Just like a bandaid..
There are a few mile markers in a child's life.. OK thousands, some happy some sad, many that evoke memories of your own life, and still more that just stand alone. My baby girl, otherwise known as the center of my universe, moved out yesterday. Much like her Daddy, she had been carefully plotting this for months, keeping her plan to escape the bounds of childhood a secret. Then she sprung it on me one day last month..
I of course said all the natural Dad things. "No, you are not an adult until I say so." and "You have never even paid for your own manicure, how the hell will you pay rent?" and "How will you be able to work and go on to school." Like her Dad she had all the answers.. *sigh*.
For days I was secretly freaking out inside, this world is a dangerous place - she is the person I have sworn to protect for life - how will I ever keep her safe from 10 miles away?! What if her neighbors are freaks?! What if she gets lonesome?! Who will bring her S'more Pop Tarts when she is binge eating her "visitor" away?? What will I do when I need a hug? Who will I watch scary movies with?! She is SO taking that damned cat! I of course relented that most of those worries are contained by the fact I raised a fierce, smart, savvy, independent young woman, who knows that I will never be but a phone call away. Yes, that makes it all better.
At the same time I looked at the fearlessness of youth, and the plans I had at her age. For as long as I can remember I have wanted to move somewhere warm, this state is among the most beautiful places in the world for the 3 brief months of summer. The rest of the time - shades of grey, and just plain dismal. My plan was always to find that place where the weather was near perfect year round, and get there through whatever means necessary. I was like her once.
So.. while she was tidying up her list of things to do I jumped on the net and started looking, bouncing back and forth between Texas, Arizona and California. Well there really only is one place. San Diego. I did a little more searching, spoke to a few dealers, and some time over the next few weeks I will be on a plane to check it out.
Tif hates it here too - and really wants to come with me - but wants to try this living on her own thing first. I think she will be fine, and this move has been a lifetime in the making. More on all that later.
Back to baby girl.. Yesterday was the big day, and much like tearing off a band aid - we made the move at break neck speed, not stopping to reminisce over every little artifact.. well that's how it looked on the surface. Beneath, I relived every second, from the first time I held her to her first day of school, her first time on roller skates, cuddled up watching movies - this one was attached to me from the moment she arrived. We have shared some of the biggest heartaches and greatest triumphs life can put on your plate, always together. In my heart I know that no matter the distance, this will never change.

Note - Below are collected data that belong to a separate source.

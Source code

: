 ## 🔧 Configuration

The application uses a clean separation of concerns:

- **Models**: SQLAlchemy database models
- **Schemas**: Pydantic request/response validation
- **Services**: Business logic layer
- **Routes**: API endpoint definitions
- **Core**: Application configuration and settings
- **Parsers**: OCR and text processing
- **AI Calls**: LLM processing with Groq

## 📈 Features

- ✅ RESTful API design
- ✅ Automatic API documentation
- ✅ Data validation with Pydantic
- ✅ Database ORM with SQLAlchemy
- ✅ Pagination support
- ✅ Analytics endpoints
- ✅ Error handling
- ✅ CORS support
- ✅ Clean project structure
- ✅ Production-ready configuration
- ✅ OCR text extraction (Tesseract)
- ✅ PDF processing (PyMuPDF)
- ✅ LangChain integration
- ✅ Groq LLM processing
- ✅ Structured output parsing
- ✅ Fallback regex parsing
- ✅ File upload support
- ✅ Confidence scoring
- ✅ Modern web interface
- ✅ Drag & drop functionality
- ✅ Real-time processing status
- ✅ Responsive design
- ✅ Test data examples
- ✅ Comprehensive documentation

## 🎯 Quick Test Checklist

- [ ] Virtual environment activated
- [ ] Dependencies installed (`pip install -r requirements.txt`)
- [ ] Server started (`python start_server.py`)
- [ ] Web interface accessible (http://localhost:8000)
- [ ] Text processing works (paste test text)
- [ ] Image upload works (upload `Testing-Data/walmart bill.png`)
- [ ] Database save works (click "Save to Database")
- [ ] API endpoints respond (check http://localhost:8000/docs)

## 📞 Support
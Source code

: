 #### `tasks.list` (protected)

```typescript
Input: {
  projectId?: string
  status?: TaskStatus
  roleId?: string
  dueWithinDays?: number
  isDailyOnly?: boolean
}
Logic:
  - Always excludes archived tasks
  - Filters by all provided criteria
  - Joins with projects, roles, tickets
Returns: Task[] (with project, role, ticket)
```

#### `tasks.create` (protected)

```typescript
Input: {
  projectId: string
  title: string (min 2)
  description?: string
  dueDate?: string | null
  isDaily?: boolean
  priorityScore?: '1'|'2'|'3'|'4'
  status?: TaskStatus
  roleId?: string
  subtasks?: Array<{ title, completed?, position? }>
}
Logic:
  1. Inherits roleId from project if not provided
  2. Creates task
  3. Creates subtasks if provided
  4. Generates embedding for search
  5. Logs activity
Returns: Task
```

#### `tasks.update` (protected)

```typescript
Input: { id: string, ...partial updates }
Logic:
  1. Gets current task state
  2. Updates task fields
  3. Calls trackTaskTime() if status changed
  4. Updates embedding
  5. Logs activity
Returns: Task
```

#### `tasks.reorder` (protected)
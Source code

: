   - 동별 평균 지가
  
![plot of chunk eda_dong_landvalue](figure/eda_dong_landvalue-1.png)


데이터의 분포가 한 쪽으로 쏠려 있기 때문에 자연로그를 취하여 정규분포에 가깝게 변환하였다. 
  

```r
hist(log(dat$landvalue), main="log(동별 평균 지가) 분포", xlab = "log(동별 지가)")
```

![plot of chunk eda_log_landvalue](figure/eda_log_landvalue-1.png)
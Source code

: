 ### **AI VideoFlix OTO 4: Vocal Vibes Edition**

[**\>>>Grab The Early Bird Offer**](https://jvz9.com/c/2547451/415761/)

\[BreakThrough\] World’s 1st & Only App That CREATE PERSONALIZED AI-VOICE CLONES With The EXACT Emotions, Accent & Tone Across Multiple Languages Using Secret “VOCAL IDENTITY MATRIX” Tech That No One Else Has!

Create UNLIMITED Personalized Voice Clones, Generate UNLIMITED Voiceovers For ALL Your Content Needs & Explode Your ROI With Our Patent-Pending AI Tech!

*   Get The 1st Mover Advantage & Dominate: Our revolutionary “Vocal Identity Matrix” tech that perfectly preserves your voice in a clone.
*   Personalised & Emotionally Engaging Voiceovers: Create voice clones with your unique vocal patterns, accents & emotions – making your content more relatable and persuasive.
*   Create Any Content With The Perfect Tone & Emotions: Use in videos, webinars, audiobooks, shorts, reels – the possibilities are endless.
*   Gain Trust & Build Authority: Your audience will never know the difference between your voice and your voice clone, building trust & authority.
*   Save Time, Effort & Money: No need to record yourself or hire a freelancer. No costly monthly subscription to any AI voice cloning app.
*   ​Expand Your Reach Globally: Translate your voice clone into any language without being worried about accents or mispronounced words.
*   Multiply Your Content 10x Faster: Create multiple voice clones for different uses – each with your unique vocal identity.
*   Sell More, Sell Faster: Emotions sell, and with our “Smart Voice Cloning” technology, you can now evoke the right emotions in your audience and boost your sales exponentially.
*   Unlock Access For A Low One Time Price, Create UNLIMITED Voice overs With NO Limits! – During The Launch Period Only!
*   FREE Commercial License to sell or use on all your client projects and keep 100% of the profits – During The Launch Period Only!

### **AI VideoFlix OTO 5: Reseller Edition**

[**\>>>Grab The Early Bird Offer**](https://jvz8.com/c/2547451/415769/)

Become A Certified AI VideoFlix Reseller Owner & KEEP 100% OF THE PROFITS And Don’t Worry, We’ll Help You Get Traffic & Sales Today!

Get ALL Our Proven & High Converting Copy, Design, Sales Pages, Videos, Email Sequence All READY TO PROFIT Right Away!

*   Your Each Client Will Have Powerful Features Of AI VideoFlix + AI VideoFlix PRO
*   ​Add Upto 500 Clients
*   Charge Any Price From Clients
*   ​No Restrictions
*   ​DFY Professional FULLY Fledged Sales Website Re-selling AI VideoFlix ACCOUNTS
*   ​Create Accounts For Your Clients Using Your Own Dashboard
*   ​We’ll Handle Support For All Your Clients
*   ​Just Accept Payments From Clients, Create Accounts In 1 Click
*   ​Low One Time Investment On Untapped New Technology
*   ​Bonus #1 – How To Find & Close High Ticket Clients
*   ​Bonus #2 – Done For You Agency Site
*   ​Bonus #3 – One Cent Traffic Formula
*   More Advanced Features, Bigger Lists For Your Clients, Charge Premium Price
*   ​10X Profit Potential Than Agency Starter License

This is what it is all about, This is the natural progression.. I keep telling myself this, but the truth is it smarts like hell, and I am scared to death.. just like her. Much like the first time she went away to my Fathers while the divorce was raging on, we both put up this front of bravery face to face, and saved the tears for when the other wasn't looking. She offered to come over today and help me move my office into her old room - she desperately wants me to be OK with this, and no matter how I feel I will convince her I am. It's what Dads do. I am so proud of her.
My X is beside herself.. blowing up my phone all afternoon and well into the night. She is furious that Tif didn't ask her to help, truth is my X would only have rained a shitstorm of negativity over everything and my daughter didn't want it. As for the X, she is also freaking out because she knows this will end a lot of reason for her and I to talk. It's all out of her control and that is what really makes her crazy.. life is moving on and I think she suspects what is coming next.
So - after leaving my baby with her mounds of stuff to sort and put away. I went home to my apartment.. this is the first time in my life I will ever actually live alone, - like my daughter I am excited and scared, hopeful and somber. I opened the door to my place.. and cut a straight line to sit on the floor in her empty room and blubber like the big baby that I am. I earned this I thought... and if a fathers intuition is accurate, on the other end of town she was doing the same. God I love her.
I picked myself up, took a really long hot shower, kicked up my hair, slipped into something tight, and in a blaze of Dolce & Gabbana threw caution to the wind as I ran off to meet a guy I have been talking with and keeping at a distance for quite a while now.
WAY hot. - That's a post for another time.